- WORK ORDER -
Would you please return the lines of the entries below starting at the line that has "brother that's bigger**" and ending at the line that has "saying so don't", both included, exactly as they are?

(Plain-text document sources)
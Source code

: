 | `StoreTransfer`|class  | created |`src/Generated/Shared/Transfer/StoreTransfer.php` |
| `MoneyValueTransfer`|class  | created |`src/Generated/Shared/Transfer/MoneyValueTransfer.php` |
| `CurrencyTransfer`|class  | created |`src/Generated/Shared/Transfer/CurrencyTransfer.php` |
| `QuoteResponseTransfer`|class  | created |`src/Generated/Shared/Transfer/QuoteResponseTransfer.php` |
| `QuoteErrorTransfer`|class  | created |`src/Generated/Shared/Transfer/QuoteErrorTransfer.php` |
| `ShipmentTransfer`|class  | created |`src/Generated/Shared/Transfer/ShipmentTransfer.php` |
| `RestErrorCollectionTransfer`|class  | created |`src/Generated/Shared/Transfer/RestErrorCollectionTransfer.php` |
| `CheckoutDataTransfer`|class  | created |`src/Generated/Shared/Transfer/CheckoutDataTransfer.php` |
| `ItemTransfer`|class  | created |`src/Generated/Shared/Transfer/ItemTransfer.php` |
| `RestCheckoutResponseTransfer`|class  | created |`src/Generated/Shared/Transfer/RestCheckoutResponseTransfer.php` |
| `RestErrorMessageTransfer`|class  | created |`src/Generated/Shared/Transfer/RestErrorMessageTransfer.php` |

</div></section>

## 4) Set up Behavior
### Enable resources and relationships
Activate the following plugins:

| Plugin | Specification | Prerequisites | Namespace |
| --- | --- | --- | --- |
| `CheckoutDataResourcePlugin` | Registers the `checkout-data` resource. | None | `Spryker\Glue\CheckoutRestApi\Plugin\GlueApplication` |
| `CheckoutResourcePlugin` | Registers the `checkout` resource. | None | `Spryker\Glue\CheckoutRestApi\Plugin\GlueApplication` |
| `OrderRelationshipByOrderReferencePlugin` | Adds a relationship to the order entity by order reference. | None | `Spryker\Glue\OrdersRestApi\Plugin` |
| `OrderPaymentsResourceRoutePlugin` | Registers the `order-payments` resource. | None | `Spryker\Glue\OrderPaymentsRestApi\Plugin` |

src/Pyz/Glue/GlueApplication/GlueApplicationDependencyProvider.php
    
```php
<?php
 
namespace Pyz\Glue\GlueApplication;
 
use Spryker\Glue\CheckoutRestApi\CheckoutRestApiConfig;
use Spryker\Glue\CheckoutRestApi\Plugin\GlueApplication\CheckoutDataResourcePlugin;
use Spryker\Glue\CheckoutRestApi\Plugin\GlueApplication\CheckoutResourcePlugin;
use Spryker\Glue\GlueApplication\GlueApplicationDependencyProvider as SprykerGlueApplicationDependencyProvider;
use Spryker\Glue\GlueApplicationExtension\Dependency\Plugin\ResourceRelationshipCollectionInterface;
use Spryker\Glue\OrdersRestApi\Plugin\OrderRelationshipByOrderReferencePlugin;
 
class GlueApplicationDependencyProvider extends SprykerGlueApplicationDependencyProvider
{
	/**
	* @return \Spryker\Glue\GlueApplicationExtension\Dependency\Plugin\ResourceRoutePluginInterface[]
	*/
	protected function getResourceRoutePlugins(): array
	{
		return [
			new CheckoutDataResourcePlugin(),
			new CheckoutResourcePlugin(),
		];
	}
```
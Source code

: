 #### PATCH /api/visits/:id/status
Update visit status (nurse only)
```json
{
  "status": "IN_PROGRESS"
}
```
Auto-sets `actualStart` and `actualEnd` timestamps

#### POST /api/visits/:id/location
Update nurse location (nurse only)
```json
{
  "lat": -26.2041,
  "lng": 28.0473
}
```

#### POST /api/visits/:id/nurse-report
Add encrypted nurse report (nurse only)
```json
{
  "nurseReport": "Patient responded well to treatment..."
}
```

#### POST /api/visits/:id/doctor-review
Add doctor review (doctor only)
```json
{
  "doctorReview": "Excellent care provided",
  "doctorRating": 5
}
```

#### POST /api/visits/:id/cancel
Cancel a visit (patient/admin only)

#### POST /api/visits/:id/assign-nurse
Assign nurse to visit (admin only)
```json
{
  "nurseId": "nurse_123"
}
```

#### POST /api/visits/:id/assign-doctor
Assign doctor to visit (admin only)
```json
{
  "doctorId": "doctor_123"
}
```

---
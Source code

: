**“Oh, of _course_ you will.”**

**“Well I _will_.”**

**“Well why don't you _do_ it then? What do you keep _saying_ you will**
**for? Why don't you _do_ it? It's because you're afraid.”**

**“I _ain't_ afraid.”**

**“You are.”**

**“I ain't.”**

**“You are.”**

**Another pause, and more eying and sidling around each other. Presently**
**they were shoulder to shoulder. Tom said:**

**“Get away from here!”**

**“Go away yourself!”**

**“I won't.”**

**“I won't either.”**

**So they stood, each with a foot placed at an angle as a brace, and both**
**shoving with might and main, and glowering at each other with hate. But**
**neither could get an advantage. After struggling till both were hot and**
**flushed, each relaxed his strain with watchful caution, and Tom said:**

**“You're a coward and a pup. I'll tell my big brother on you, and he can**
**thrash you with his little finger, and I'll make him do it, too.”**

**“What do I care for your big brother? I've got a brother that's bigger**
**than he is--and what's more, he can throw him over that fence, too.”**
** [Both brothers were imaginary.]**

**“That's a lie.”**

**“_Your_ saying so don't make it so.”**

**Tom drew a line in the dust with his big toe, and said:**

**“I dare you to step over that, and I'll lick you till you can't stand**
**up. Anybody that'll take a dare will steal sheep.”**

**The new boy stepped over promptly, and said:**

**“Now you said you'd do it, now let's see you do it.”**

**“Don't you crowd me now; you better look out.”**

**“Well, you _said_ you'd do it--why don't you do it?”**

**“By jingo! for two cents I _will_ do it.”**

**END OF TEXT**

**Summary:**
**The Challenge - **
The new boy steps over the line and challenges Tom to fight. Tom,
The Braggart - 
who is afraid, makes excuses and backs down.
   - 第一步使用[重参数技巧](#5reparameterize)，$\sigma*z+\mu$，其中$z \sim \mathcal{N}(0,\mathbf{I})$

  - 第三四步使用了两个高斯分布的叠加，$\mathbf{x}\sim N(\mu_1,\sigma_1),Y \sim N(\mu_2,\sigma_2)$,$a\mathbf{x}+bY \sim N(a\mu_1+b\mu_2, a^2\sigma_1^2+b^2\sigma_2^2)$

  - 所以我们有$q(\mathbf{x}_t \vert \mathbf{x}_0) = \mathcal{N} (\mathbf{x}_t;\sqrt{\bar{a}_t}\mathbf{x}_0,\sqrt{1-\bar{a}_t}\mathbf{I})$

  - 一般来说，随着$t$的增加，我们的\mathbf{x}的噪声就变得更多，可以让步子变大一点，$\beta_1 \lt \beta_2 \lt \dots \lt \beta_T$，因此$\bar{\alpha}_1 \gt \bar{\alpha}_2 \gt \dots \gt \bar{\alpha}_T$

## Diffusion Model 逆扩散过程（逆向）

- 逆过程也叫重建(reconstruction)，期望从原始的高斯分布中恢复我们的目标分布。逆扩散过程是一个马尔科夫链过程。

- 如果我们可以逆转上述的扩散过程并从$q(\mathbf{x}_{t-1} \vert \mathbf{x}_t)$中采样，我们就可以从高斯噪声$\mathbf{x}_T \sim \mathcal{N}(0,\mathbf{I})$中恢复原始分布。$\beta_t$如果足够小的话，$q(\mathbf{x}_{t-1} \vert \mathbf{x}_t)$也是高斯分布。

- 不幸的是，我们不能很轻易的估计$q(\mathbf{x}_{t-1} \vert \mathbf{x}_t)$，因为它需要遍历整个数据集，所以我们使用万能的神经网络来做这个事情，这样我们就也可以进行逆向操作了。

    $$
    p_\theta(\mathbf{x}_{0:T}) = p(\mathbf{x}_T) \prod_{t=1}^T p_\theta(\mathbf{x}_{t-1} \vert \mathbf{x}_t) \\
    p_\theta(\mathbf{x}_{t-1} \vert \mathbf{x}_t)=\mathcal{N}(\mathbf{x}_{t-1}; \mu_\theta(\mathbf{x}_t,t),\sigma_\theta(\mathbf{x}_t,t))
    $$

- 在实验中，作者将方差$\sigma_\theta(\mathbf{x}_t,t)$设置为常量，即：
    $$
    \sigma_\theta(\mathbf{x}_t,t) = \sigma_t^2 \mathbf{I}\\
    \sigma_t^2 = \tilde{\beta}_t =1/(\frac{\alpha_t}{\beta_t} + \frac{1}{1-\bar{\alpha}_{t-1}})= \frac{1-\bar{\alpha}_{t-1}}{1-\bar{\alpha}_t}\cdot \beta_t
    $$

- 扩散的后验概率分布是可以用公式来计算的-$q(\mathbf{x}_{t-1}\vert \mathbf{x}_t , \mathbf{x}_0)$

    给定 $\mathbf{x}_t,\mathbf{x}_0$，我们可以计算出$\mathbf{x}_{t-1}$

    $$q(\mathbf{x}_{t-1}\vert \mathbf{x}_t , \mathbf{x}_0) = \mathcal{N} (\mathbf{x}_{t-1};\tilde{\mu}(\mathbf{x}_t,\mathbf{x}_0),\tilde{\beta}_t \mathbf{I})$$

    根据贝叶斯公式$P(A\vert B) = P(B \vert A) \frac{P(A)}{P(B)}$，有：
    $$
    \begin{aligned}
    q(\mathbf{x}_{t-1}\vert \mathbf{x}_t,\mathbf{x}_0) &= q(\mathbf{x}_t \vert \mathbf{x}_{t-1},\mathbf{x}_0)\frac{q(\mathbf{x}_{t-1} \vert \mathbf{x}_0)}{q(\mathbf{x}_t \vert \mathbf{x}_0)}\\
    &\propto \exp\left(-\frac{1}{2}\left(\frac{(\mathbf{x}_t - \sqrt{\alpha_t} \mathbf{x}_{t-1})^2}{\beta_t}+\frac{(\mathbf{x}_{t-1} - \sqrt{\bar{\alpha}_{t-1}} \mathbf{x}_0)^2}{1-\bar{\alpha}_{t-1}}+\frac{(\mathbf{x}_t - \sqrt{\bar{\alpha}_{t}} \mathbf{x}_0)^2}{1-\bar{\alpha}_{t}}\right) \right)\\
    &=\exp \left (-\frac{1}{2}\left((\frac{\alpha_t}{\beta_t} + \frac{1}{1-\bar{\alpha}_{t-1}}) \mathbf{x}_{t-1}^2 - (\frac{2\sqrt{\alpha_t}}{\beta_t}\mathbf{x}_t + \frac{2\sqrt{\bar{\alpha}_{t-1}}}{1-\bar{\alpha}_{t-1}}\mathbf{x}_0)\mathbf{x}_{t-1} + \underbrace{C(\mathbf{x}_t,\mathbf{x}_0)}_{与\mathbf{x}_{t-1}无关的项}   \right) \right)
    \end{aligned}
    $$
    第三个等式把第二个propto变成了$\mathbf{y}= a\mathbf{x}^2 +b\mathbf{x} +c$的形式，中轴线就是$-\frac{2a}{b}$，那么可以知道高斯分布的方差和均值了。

- RESULT BELOW -
**“What do I care for your big brother? I've got a brother that's bigger**
**than he is--and what's more, he can throw him over that fence, too.”**
** [Both brothers were imaginary.]**

**“That's a lie.”**

**“_Your_ saying so don't make it so.”**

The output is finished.